Scapes

So we planted the four varieties of garlic and I completely forgot that one of them (Music) was  a hardneck and that the other one we planted was from a local farmer and I simply had no idea if it was hardneck or softneck.  Hardneck varieties throw scapes or flowers.  You have to cut those off to make sure the actual garlic bulb develops as much as possible.  So I was weeding and I noticed that two varieties had grown scapes.
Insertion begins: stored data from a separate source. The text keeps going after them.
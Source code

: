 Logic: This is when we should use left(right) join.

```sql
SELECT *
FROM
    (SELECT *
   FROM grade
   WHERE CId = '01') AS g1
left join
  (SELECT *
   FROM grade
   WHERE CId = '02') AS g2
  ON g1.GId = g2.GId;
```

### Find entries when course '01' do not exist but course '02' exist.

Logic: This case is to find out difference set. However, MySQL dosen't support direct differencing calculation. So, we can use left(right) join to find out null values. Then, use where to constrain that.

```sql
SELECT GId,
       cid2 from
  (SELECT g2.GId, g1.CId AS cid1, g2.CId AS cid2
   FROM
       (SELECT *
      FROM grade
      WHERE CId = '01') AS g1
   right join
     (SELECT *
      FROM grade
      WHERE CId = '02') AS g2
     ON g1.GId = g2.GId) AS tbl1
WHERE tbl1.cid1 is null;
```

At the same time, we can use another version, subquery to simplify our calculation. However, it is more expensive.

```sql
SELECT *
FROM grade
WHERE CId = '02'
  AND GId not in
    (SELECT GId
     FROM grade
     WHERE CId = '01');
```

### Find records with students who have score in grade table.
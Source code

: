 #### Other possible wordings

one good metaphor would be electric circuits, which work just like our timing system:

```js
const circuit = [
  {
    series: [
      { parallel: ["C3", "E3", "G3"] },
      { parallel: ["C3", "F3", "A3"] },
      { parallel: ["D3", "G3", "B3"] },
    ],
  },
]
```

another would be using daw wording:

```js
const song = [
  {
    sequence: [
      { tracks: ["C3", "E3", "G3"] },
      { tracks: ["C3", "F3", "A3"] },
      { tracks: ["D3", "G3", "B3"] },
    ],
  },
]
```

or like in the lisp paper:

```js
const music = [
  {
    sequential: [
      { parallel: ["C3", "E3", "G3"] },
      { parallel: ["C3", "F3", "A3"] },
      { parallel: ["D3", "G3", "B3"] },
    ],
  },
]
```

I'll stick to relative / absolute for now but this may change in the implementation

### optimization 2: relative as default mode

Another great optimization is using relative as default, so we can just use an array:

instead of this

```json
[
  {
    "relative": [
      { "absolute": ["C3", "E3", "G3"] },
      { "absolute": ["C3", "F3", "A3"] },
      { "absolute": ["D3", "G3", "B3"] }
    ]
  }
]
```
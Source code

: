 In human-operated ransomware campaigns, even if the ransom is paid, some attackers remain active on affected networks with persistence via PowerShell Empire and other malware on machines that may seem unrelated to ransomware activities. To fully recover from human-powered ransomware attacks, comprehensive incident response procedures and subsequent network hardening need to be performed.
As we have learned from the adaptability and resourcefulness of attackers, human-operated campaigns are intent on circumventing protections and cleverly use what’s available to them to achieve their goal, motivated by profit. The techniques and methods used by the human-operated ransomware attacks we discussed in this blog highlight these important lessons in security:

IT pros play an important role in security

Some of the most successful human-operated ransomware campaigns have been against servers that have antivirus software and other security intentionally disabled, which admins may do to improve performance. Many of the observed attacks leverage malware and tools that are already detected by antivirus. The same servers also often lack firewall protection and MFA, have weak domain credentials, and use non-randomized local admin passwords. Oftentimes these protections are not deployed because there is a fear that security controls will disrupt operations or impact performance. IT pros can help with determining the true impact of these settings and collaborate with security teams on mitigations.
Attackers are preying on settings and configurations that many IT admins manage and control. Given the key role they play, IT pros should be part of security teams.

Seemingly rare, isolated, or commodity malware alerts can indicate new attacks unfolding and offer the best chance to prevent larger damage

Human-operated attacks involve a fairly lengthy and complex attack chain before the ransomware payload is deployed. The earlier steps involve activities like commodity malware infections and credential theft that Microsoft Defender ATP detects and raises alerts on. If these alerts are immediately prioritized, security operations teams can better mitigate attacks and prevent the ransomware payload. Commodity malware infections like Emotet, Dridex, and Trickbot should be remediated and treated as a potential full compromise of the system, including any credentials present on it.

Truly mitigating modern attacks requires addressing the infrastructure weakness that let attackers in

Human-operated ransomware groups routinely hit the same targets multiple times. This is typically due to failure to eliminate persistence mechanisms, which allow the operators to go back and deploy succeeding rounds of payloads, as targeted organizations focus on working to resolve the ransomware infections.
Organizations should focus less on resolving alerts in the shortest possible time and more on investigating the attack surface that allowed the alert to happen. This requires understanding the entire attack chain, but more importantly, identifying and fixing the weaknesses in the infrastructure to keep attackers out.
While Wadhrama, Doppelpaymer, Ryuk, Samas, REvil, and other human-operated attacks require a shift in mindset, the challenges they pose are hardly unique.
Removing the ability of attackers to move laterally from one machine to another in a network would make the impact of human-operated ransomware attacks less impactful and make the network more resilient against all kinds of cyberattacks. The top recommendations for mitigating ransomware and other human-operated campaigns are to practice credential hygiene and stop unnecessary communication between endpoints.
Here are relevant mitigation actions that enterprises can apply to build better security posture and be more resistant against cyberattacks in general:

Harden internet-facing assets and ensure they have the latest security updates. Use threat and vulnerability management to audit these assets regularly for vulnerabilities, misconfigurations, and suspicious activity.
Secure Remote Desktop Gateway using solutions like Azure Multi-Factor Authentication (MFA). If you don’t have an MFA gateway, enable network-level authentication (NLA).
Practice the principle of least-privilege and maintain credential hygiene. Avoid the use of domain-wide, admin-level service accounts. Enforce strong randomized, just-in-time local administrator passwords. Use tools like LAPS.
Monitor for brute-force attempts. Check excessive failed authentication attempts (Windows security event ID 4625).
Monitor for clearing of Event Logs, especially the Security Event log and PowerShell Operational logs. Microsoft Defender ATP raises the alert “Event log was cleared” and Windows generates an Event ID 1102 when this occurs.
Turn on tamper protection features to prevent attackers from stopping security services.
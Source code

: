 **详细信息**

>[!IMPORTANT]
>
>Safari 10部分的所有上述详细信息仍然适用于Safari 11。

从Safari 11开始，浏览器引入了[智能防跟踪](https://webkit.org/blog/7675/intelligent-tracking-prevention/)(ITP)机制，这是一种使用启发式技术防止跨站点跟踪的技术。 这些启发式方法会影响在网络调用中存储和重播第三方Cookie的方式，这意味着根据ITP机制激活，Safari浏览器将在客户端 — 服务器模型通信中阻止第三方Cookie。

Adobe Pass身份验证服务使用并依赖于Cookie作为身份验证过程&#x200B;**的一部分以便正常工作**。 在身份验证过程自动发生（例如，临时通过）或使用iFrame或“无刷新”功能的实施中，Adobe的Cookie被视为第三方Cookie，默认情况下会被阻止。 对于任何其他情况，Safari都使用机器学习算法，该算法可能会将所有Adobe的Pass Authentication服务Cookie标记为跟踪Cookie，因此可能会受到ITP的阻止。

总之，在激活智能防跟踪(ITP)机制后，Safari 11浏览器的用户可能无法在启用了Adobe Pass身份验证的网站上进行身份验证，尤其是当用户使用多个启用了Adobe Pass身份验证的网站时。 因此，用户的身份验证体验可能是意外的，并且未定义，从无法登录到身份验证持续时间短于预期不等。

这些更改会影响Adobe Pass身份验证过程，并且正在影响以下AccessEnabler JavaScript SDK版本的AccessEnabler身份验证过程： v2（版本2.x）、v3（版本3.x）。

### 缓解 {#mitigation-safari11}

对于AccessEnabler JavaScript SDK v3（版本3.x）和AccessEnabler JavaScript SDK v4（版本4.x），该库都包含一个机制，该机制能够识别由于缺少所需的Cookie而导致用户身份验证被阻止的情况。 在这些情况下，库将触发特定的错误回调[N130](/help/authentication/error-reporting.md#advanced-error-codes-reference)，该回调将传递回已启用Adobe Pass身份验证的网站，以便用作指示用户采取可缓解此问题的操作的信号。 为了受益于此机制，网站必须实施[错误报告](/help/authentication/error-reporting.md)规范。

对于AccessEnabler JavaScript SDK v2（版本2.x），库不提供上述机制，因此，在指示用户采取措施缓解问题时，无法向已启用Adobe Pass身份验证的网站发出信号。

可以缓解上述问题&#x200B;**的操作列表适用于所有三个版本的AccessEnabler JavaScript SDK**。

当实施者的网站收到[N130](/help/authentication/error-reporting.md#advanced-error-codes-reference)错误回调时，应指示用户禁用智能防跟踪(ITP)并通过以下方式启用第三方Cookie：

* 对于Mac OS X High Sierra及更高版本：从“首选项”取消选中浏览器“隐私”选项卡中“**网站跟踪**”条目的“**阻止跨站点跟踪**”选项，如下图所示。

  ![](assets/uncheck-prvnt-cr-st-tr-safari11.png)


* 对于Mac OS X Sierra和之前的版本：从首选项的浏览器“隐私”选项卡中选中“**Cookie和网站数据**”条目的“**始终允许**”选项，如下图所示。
The Downtown Saginaw Farmers’ Market doesn’t have Saturday hours for two more weeks so we couldn’t take them to market.  I called one of the newer chef’s in town and left a message, (Scapes, free!) but they  never called back.  It is really inconceivable to me – scapes are a delicacy and pretty highly sought after in most culinary circles but not in our area.  No one knows what they are.

So what are they?  They are a lovely light garlic green basically.  You can make a pesto out of it that it perfect in pasta, in Italian dishes, or just spread on bread and toasted for garlic bread.  Scapes have none of the bite of raw garlic and when you blend them with some walnuts, olive oil and Parmesan, they make a delicious pesto.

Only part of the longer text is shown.